Copy whichever lines of the data hold the word "plus".
______
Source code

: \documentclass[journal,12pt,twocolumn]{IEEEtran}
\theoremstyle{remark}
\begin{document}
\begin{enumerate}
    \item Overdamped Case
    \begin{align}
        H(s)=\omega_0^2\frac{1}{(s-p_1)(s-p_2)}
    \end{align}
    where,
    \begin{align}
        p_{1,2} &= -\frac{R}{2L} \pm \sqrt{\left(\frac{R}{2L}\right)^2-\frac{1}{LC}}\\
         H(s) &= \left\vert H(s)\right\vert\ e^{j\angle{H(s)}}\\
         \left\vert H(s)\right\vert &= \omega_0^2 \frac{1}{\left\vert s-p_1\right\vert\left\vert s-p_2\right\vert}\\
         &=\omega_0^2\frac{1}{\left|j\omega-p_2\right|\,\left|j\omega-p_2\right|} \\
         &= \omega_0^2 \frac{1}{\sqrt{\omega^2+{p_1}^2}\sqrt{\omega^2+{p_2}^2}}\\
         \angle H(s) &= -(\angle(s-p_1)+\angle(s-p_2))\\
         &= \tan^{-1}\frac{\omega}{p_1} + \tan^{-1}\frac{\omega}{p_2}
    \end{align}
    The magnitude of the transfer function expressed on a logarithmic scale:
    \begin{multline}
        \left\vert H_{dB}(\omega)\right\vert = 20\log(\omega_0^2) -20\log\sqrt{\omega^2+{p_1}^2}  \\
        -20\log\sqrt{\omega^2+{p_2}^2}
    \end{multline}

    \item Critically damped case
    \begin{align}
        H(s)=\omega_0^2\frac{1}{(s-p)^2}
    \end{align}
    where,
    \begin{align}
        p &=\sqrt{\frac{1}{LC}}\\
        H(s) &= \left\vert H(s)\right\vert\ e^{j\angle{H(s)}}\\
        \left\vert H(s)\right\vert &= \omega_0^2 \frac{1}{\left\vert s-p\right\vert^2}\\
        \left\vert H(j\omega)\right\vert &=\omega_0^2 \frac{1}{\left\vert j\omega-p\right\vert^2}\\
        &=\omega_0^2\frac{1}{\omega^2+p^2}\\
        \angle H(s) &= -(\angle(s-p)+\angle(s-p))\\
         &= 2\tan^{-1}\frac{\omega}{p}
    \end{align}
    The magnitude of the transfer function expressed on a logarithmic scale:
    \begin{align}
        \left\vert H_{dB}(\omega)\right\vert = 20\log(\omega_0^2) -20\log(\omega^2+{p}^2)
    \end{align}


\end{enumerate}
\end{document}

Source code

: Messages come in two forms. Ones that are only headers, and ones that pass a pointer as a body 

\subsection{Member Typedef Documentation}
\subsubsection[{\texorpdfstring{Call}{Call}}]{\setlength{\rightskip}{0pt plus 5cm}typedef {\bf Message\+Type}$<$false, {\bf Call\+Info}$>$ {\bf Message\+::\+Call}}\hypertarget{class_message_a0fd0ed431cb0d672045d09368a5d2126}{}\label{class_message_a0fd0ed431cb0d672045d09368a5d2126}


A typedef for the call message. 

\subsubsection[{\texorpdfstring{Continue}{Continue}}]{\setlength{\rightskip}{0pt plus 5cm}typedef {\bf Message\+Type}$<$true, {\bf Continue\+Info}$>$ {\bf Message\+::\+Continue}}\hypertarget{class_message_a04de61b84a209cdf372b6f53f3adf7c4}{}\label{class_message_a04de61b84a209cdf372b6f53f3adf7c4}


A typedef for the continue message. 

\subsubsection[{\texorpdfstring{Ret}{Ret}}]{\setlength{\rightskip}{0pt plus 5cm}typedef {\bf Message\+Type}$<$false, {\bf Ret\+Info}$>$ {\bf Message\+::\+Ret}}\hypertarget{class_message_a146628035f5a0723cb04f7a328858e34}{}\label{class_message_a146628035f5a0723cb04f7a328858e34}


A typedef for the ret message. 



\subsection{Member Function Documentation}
______
§ Your solution
\subsubsection[{\texorpdfstring{Call}{Call}}]{\setlength{\rightskip}{0pt plus 5cm}typedef {\bf Message\+Type}$<$false, {\bf Call\+Info}$>$ {\bf Message\+::\+Call}}\hypertarget{class_message_a0fd0ed431cb0d672045d09368a5d2126}{}\label{class_message_a0fd0ed431cb0d672045d09368a5d2126}
\subsubsection[{\texorpdfstring{Continue}{Continue}}]{\setlength{\rightskip}{0pt plus 5cm}typedef {\bf Message\+Type}$<$true, {\bf Continue\+Info}$>$ {\bf Message\+::\+Continue}}\hypertarget{class_message_a04de61b84a209cdf372b6f53f3adf7c4}{}\label{class_message_a04de61b84a209cdf372b6f53f3adf7c4}
\subsubsection[{\texorpdfstring{Ret}{Ret}}]{\setlength{\rightskip}{0pt plus 5cm}typedef {\bf Message\+Type}$<$false, {\bf Ret\+Info}$>$ {\bf Message\+::\+Ret}}\hypertarget{class_message_a146628035f5a0723cb04f7a328858e34}{}\label{class_message_a146628035f5a0723cb04f7a328858e34}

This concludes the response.